September 11, 2020
The following interview is part of the European Studies Council’s Alumni Spotlight series. This series features graduates from Yale’s European & Russian Studies (E&RS) Program.
Jake Nelson graduated with an MA in European & Russian Studies in 2014. Jake was a Thomas R. Pickering Graduate Foreign Affairs Fellow and a Foreign Language and Area Studies (FLAS) Fellow in German. Since graduating, he has worked in diplomatic service, holding positions in Algeria and Germany. He is currently the Desk Officer for the European Union at the US Department of State.
Could you tell us a little bit about yourself?
My life has been driven by a passion for reading as a way to understand and process the world around me. In fact, it was studying French literature that led me to my eventual career in international affairs. I began taking French classes in middle school and immediately fell in love, a love that has only grown deeper in the almost 20 years since. Diving deep into francophone and postcolonial literature as a high-school student and undergraduate opened my mind to new ways of thinking about history, identity, gender, race, politics, and power. Etched into my mind are specific books, even specific sentences, that changed how I understood myself and my relationship to the world, and I return to them regularly, like looking at old pictures in a photo album, remembering how they made me feel at the time, but also seeing them in a new context as I grow and experience more of life and the world.
How was your time at Yale? Can you share a few memories that you think might encapsulate your experience?
The memories that stay with me the most are connected to the people I met while at Yale. I will never forget the professors who made me feel like I had something of value to contribute, not only to their class but also to their field of study. I will never forget the undergraduates I taught and how rewarding it was to see them grow into more confident scholars and critical thinkers. And –– and this is maybe what I treasure the most –– I will never forget the late-night discussions with my group of friends on everything from politics to philosophy to queer culture to relationships. For me, being at Yale was being part of a community, and it was the people I met who made me feel that way.
What made you decide to come to Yale for your European & Russian Studies (E&RS) MA degree? Was there anything in particular that you were interested in?
I have always taken an interdisciplinary approach to my work, so the prospect of coming to Yale and learning from world-class scholars across different fields appealed to me immediately. I wanted a rigorous program in which I could design my own course of study and apply the knowledge and tools of various disciplines to my research. My main interest at Yale was European identity as it relates to Europe’s history and role in the world, and every course I took –– whether in the French, music, or political science departments, the law school, or the Jackson Institute –– added another layer to my understanding of Europe, its history, and its politics.
How has your E&RS MA degree influenced your life, professionally and/or personally?
I have been lucky that my diplomatic career so far has been directly connected to what I studied at Yale. My first diplomatic posting, in Algiers, built on both my longtime interest in Algerian literature and one of my favorite courses I took at Yale, “Camus and the Algerian Question,” with Alice Kaplan.
While at Yale, I was a Foreign Language and Area Studies (FLAS) fellow in German, which prepared me well for my posting in Berlin.

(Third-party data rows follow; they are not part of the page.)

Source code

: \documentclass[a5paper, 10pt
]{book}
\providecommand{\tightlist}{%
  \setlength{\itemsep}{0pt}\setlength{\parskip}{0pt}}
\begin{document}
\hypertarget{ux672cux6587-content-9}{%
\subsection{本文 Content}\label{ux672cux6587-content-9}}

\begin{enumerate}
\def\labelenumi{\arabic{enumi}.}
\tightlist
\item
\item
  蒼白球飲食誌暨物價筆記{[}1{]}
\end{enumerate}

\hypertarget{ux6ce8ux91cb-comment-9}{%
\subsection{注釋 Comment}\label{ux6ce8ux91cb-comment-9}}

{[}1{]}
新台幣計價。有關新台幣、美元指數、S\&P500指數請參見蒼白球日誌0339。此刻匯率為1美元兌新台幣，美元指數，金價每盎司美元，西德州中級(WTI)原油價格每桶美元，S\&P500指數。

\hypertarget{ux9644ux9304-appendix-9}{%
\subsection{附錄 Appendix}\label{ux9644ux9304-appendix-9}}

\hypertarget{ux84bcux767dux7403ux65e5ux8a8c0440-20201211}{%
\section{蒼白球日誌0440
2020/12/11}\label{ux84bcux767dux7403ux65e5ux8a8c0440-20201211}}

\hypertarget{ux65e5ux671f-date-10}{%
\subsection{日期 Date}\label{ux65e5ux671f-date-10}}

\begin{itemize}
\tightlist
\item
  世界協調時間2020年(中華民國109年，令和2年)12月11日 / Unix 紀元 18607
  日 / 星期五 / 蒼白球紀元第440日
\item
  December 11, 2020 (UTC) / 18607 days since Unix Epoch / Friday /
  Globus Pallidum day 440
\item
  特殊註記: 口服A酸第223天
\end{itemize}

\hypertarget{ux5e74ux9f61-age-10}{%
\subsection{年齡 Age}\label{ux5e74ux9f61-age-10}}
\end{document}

I am deeply grateful, in particular, for the great German instructors I had at Yale, whose teaching gave me the ability and confidence to engage with people all across Germany, from politicians to local officials to student groups.
My time in Germany was also marked by significant historical milestones, including the 30th anniversary of the fall of the Berlin Wall, the 100th anniversary of the end of the First World War, and the 75th anniversaries of many events related to the end of the Second World War. One of my favorite experiences at Yale was being a teaching fellow for Bruno Cabanes’ course “The Experience of War in the 20th Century,” working with undergraduates to use the tools of social and cultural history to better understand major historical events, including many events whose commemorations I would later witness in Germany.
Now that I am back in Washington, I lean heavily not only on my coursework on the European Union, but also on the many lessons I learned from my thesis advisor Michele Malvesti on national security decision making and how the National Security Council works.
Can you describe your salient points in your career after Yale and to where you are now?
I came to Yale with the support of the Thomas R. Pickering Graduate Foreign Affairs Fellowship, so I knew from my first day on campus that I would join the diplomatic service directly after I finished my studies. Through that fellowship, I had the chance to intern with the Department of State’s Executive Secretariat staff and in the political section of the U.S. Mission to the European Union.
Since joining the U.S. Foreign Service in 2014, I have worked at the U.S. Embassies in Algiers and Berlin, with short-term stints at the U.S. Embassy in Abu Dhabi and the U.S. Consulate General in Leipzig. Currently, I am the desk officer for the European Union at the Department of State. In this role, I provide guidance to policymakers in Washington and diplomats at our embassies in Europe on issues related to the EU and help prepare senior U.S. officials for engagements with EU counterparts. I also seek to explain complex legal and political aspects of the EU in ways that make sense to a more general audience.
If you could go back and give yourself advice when you were a student, what would it be?
Coming to Yale, I wanted to make the most of my academic experience and soak up as much knowledge as I could. But if I could go back, I would tell myself to take a more balanced approach to student life: spend more time with my friends, visit the art galleries more often, and get to know and appreciate New Haven a little better.
If you could pass on a piece of advice to current undergraduate students looking to further their graduate studies in European Studies or a current E&RS MA graduate student, what would it be?
Always be curious. Look at issues from as many different angles as possible. Learn the conventional way of doing something, and use that as a starting point, rather than an unbreakable rule. Be rigorous in your research and watertight in your logic, but develop your own voice and never forget to have fun as a writer.
Jake Nelson is a Foreign Service Officer with the US Department of State. The views expressed in this interview are solely his own and do not necessarily represent those of the US Department of State or the US Government.